En la España de la Dictadura, el duelo entre clasicismo y vanguardia -futurismo, cubismo, dadaísmo, ultraísmo, superrealismo, creacionismo- en la música, la pintura, la novela o el teatro fue tema de especial interés para unas minorías de perímetro cada vez más ensanchado y de sensibilidad cultural en progresión creciente. Aunque el I Centenario de la Revolución comunista se muestra ocasionado a recordar algunas de las más importantes y de mayor y combativo mensaje social del periodo siguiente, el de la Segunda República, que tuvieron su punto de partida en la segunda fase del septenado primorriverista, varias causas impiden al cronista adentrarse en tan excitante geografía cultural y política, con la excepción ya indicada en el título del artículo.

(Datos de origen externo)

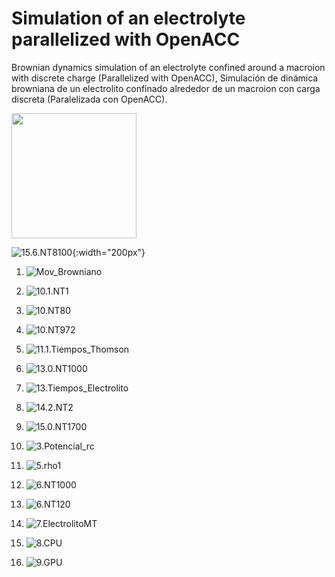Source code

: # Simulation of an electrolyte parallelized with OpenACC
Brownian dynamics simulation of an electrolyte confined around a macroion with discrete charge (Parallelized with OpenACC),
Simulación de dinámica browniana de un electrolito confinado alrededor de un macroion con carga discreta (Paralelizada con OpenACC).

<img src="Images/1.Mov_Browniano.png" width="200">

![15.6.NT8100](Images/15.6.NT8100.png){:width="200px"}

1. ![Mov_Browniano](Images/1.Mov_Browniano.png)
2. ![10.1.NT1](Images/10.1.NT1.png)
3. ![10.NT80](Images/10.NT80.png)
4. ![10.NT972](Images/10.NT972.png)
5. ![11.1.Tiempos_Thomson](Images/11.1.Tiempos_Thomson.png)
6. ![13.0.NT1000](Images/13.0.NT1000.png)
7. ![13.Tiempos_Electrolito](Images/13.Tiempos_Electrolito.png)
8. ![14.2.NT2](Images/14.2.NT2.png)
9. ![15.0.NT1700](Images/15.0.NT1700.png)

11. ![3.Potencial_rc](Images/3.Potencial_rc.png)
12. ![5.rho1](Images/5.rho1.png)
13. ![6.NT1000](Images/6.NT1000.png)
14. ![6.NT120](Images/6.NT120.png)
15. ![7.ElectrolitoMT](Images/7.ElectrolitoMT.png)
16. ![8.CPU](Images/8.CPU.png)
17. ![9.GPU](Images/9.GPU.png)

Rusia, la Rusia soviética, no encontró pregoneros más animosos que los responsables de las variadas editoriales -Cenit, Hoy, Historia Nueva, Jason, Morata y, sobre todo, Oriente y Biblos- que destinaron sus catálogos a dar a conocer -con acento encendido, bien se entiende- los héroes de la revolución de 1917 y las conquistas logradas para su país, convertido en meca de todos los desheredados del mundo y heraldo de una nueva humanidad. Justamente cuando en el resto de Europa se asiste a cierto desencanto en los medios más avanzados cara a un régimen que, con el afianzamiento de Stalin, adquiría hechuras tiránicas, el sentimiento rusófilo alcanza en parte de la elite española caracteres casi religiosos. Los oficiantes del culto soviético, aunque en su mayoría no identificados con los postulados esenciales del comunismo, veían en su credo el instrumento mesiánico no solo de la justicia social reclamada durante siglos por la historia, sino también el lazo de unión con un pueblo deificado y mitificado como aurora de un tiempo de bienandanza eterna.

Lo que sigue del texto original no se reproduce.